:: Task instructions ::
Could you repeat every line below exactly, skipping the images?
------ Information given ------
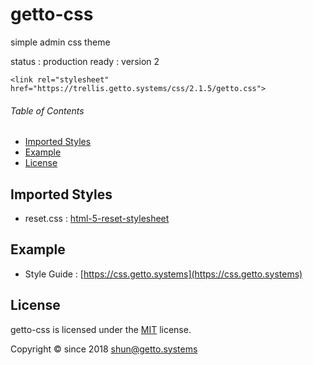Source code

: # getto-css

simple admin css theme

status : production ready : version 2

```
<link rel="stylesheet" href="https://trellis.getto.systems/css/2.1.5/getto.css">
```


###### Table of Contents

- [Imported Styles](#Imported-Styles)
- [Example](#Example)
- [License](#License)

<a id="Imported-Styles"></a>
## Imported Styles

- reset.css : [html-5-reset-stylesheet](http://html5doctor.com/html-5-reset-stylesheet/)


<a id="Example"></a>
## Example

* Style Guide : [https://css.getto.systems](https://css.getto.systems)


<a id="License"></a>
## License

getto-css is licensed under the [MIT](LICENSE) license.

Copyright &copy; since 2018 shun@getto.systems
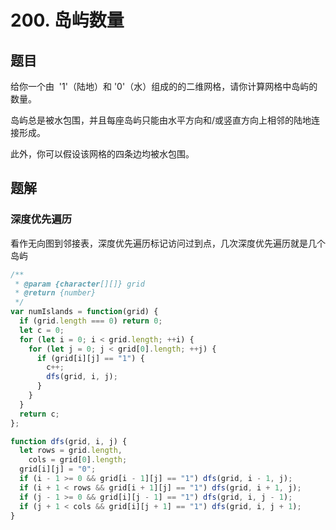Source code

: # 200. 岛屿数量

## 题目

给你一个由  '1'（陆地）和 '0'（水）组成的的二维网格，请你计算网格中岛屿的数量。

岛屿总是被水包围，并且每座岛屿只能由水平方向和/或竖直方向上相邻的陆地连接形成。

此外，你可以假设该网格的四条边均被水包围。

## 题解

### 深度优先遍历

看作无向图到邻接表，深度优先遍历标记访问过到点，几次深度优先遍历就是几个岛屿

```js
/**
 * @param {character[][]} grid
 * @return {number}
 */
var numIslands = function(grid) {
  if (grid.length === 0) return 0;
  let c = 0;
  for (let i = 0; i < grid.length; ++i) {
    for (let j = 0; j < grid[0].length; ++j) {
      if (grid[i][j] == "1") {
        c++;
        dfs(grid, i, j);
      }
    }
  }
  return c;
};

function dfs(grid, i, j) {
  let rows = grid.length,
    cols = grid[0].length;
  grid[i][j] = "0";
  if (i - 1 >= 0 && grid[i - 1][j] == "1") dfs(grid, i - 1, j);
  if (i + 1 < rows && grid[i + 1][j] == "1") dfs(grid, i + 1, j);
  if (j - 1 >= 0 && grid[i][j - 1] == "1") dfs(grid, i, j - 1);
  if (j + 1 < cols && grid[i][j + 1] == "1") dfs(grid, i, j + 1);
}
```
------
:: Reply to the exercise ::
Source code

: # getto-css

simple admin css theme

status : production ready : version 2

```
<link rel="stylesheet" href="https://trellis.getto.systems/css/2.1.5/getto.css">
```


###### Table of Contents

- [Imported Styles](#Imported-Styles)
- [Example](#Example)
- [License](#License)

<a id="Imported-Styles"></a>
## Imported Styles

- reset.css : [html-5-reset-stylesheet](http://html5doctor.com/html-5-reset-stylesheet/)


<a id="Example"></a>
## Example

* Style Guide : [https://css.getto.systems](https://css.getto.systems)


<a id="License"></a>
## License

getto-css is licensed under the [MIT](LICENSE) license.

Copyright &copy; since 2018 shun@getto.systems
Source code

: # 200. 岛屿数量

## 题目

给你一个由  '1'（陆地）和 '0'（水）组成的的二维网格，请你计算网格中岛屿的数量。

岛屿总是被水包围，并且每座岛屿只能由水平方向和/或竖直方向上相邻的陆地连接形成。

此外，你可以假设该网格的四条边均被水包围。

## 题解

### 深度优先遍历

看作无向图到邻接表，深度优先遍历标记访问过到点，几次深度优先遍历就是几个岛屿

```js
/**
 * @param {character[][]} grid
 * @return {number}
 */
var numIslands = function(grid) {
  if (grid.length === 0) return 0;
  let c = 0;
  for (let i = 0; i < grid.length; ++i) {
    for (let j = 0; j < grid[0].length; ++j) {
      if (grid[i][j] == "1") {
        c++;
        dfs(grid, i, j);
      }
    }
  }
  return c;
};

function dfs(grid, i, j) {
  let rows = grid.length,
    cols = grid[0].length;
  grid[i][j] = "0";
  if (i - 1 >= 0 && grid[i - 1][j] == "1") dfs(grid, i - 1, j);
  if (i + 1 < rows && grid[i + 1][j] == "1") dfs(grid, i + 1, j);
  if (j - 1 >= 0 && grid[i][j - 1] == "1") dfs(grid, i, j - 1);
  if (j + 1 < cols && grid[i][j + 1] == "1") dfs(grid, i, j + 1);
}
```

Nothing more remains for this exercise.